Three words that some people dread: It’s almost Passover! I would like to suggest that if we begin our anticipation for the holiday that celebrates the birth of the Jewish people with feelings of doom, then we are doomed to have an unpleasant experience. Yes, it can be challenging to come up with creative recipes to cover at least eight days of meals. With a plethora of foods available, including the newly proclaimed superhero food quinoa, there is no reason why every member of the family cannot eat delicious, nutritious meals every day of Passover. Our attitudes approaching the holiday set the stage for what our children will do in the next generation. If you really want to turn your children and grandchildren on to Passover, then a positive outlook is most important. Just as you might recall the joy of a large family squeezing into a small dining space as bubbe continued to bring out platter upon platter of wonderful food, don’t you want to be able one day to sit at the table of one of your children and continue to enjoy this rich tradition? Assuming that your answer is a definitive, hearty “yes”, then the time to invest in our collective future is now.
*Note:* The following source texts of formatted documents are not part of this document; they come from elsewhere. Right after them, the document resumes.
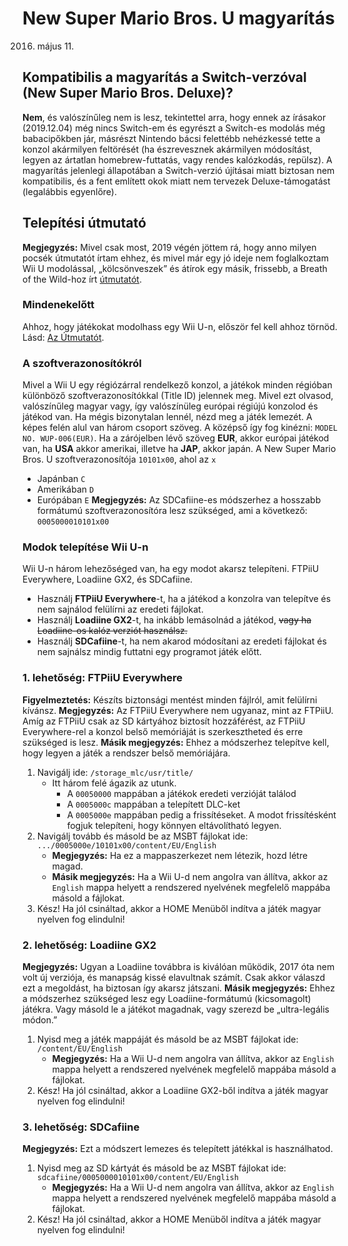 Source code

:# New Super Mario Bros. U magyarítás
2016. május 11.

## Kompatibilis a magyarítás a Switch-verzóval (New Super Mario Bros. Deluxe)?
**Nem**, és valószínűleg nem is lesz, tekintettel arra, hogy ennek az írásakor (2019.12.04) még nincs Switch-em és egyrészt a Switch-es modolás még babacipőkben jár, másrészt Nintendo bácsi felettébb nehézkessé tette a konzol akármilyen feltörését (ha észrevesznek akármilyen módosítást, legyen az ártatlan homebrew-futtatás, vagy rendes kalózkodás, repülsz).
A magyarítás jelenlegi állapotában a Switch-verzió újításai miatt biztosan nem kompatibilis, és a fent említett okok miatt nem tervezek Deluxe-támogatást (legalábbis egyenlőre).

## Telepítési útmutató
**Megjegyzés:** Mivel csak most, 2019 végén jöttem rá, hogy anno milyen pocsék útmutatót írtam ehhez, és mivel már egy jó ideje nem foglalkoztam Wii U modolással, „kölcsönveszek” és átírok egy másik, frissebb, a Breath of the Wild-hoz írt [útmutatót](https://botw-modding-database.fandom.com/wiki/Mod_Installation_Instructions).

### Mindenekelőtt
Ahhoz, hogy játékokat modolhass egy Wii U-n, először fel kell ahhoz törnöd. Lásd: [Az Útmutatót](https://wiiu.hacks.guide/).

### A szoftverazonosítókról
Mivel a Wii U egy régiózárral rendelkező konzol, a játékok minden régióban különböző szoftverazonosítókkal (Title ID) jelennek meg. Mivel ezt olvasod, valószínűleg magyar vagy, így valószínüleg európai régiújú konzolod és játékod van. Ha mégis bizonytalan lennél, nézd meg a játék lemezét. A képes felén alul van három csoport szöveg. A középső így fog kinézni: `MODEL NO. WUP-006(EUR)`. Ha a zárójelben lévő szöveg **EUR**, akkor európai játékod van, ha **USA** akkor amerikai, illetve ha **JAP**, akkor japán.
A New Super Mario Bros. U szoftverazonosítója `10101x00`, ahol az `x`
- Japánban `C`
- Amerikában `D`
- Európában `E`
**Megjegyzés:** Az SDCafiine-es módszerhez a hosszabb formátumú szoftverazonosítóra lesz szükséged, ami a következő: `0005000010101x00`

### Modok telepítése Wii U-n
Wii U-n három lehezőséged van, ha egy modot akarsz telepíteni. FTPiiU Everywhere, Loadiine GX2, és SDCafiine.
- Használj **FTPiiU Everywhere**-t, ha a játékod a konzolra van telepítve és nem sajnálod felülírni az eredeti fájlokat.
- Használj **Loadiine GX2**-t, ha inkább lemásolnád a játékod, ~~vagy ha Loadiine-os kalóz verziót használsz.~~
- Használj **SDCafiine**-t, ha nem akarod módosítani az eredeti fájlokat és nem sajnálsz mindig futtatni egy programot játék előtt.

### 1. lehetőség: FTPiiU Everywhere
**Figyelmeztetés:** Készíts biztonsági mentést minden fájlról, amit felülírni kívánsz.
**Megjegyzés:** Az FTPiiU Everywhere nem ugyanaz, mint az FTPiiU. Amíg az FTPiiU csak az SD kártyához biztosít hozzáférést, az FTPiiU Everywhere-rel a konzol belső memóriáját is szerkesztheted és erre szükséged is lesz.
**Másik megjegyzés:** Ehhez a módszerhez telepítve kell, hogy legyen a játék a rendszer belső memóriájára.

1. Navigálj ide: `/storage_mlc/usr/title/`
   - Itt három felé ágazik az utunk.
     - A `00050000` mappában a játékok eredeti verzióját találod
	 - A `0005000c` mappában a telepített DLC-ket
	 - A `0005000e` mappában pedig a frissítéseket. A modot frissítésként fogjuk telepíteni, hogy könnyen eltávolítható legyen.
2. Navigálj tovább és másold be az MSBT fájlokat ide: `.../0005000e/10101x00/content/EU/English`
   - **Megjegyzés:** Ha ez a mappaszerkezet nem létezik, hozd létre magad.
   - **Másik megjegyzés:** Ha a Wii U-d nem angolra van állítva, akkor az `English` mappa helyett a rendszered nyelvének megfelelő mappába másold a fájlokat.
3. Kész! Ha jól csináltad, akkor a HOME Menüből indítva a játék magyar nyelven fog elindulni!

### 2. lehetőség: Loadiine GX2
**Megjegyzés:** Ugyan a Loadiine továbbra is kiválóan működik, 2017 óta nem volt új verziója, és manapság kissé elavultnak számít. Csak akkor válaszd ezt a megoldást, ha biztosan így akarsz játszani.
**Másik megjegyzés:** Ehhez a módszerhez szükséged lesz egy Loadiine-formátumú (kicsomagolt) játékra. Vagy másold le a játékot magadnak, vagy szerezd be „ultra-legális módon.”

1. Nyisd meg a játék mappáját és másold be az MSBT fájlokat ide: `/content/EU/English`
   - **Megjegyzés:** Ha a Wii U-d nem angolra van állítva, akkor az `English` mappa helyett a rendszered nyelvének megfelelő mappába másold a fájlokat.
2. Kész! Ha jól csináltad, akkor a Loadiine GX2-ből indítva a játék magyar nyelven fog elindulni!

### 3. lehetőség: SDCafiine
**Megjegyzés:** Ezt a módszert lemezes és telepített játékkal is használhatod.

1. Nyisd meg az SD kártyát és másold be az MSBT fájlokat ide: `sdcafiine/0005000010101x00/content/EU/English`
   - **Megjegyzés:** Ha a Wii U-d nem angolra van állítva, akkor az `English` mappa helyett a rendszered nyelvének megfelelő mappába másold a fájlokat.
2. Kész! Ha jól csináltad, akkor a HOME Menüből indítva a játék magyar nyelven fog elindulni!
Here is how:
Speak only positively about the holiday.
Involve your children in the preparation through the following:
Cleaning and searching for hametz.
Cooking and preparing food.
Setting the table
Arranging the items for the Seder plate.
Mixing the salt water “just right”
Singing/leading parts of the Seder (you can find out from Karen Morris what your child learned this year).
Praise your children for all of the above.
Speak glowingly about the present, wistfully about the past, and hopefully about the future.
While life can never provide us with guarantees, nevertheless, with the appropriate effort, you will set the stage for a joyous celebration of Passover for generations to come. I hope that twenty-five years from now, while seated at your child’s table, he or she will speak fondly of what you did. It is worth the investment and pays great dividends.
Janice, Rachel, Aaron and I wish each of you a zissen Pesach.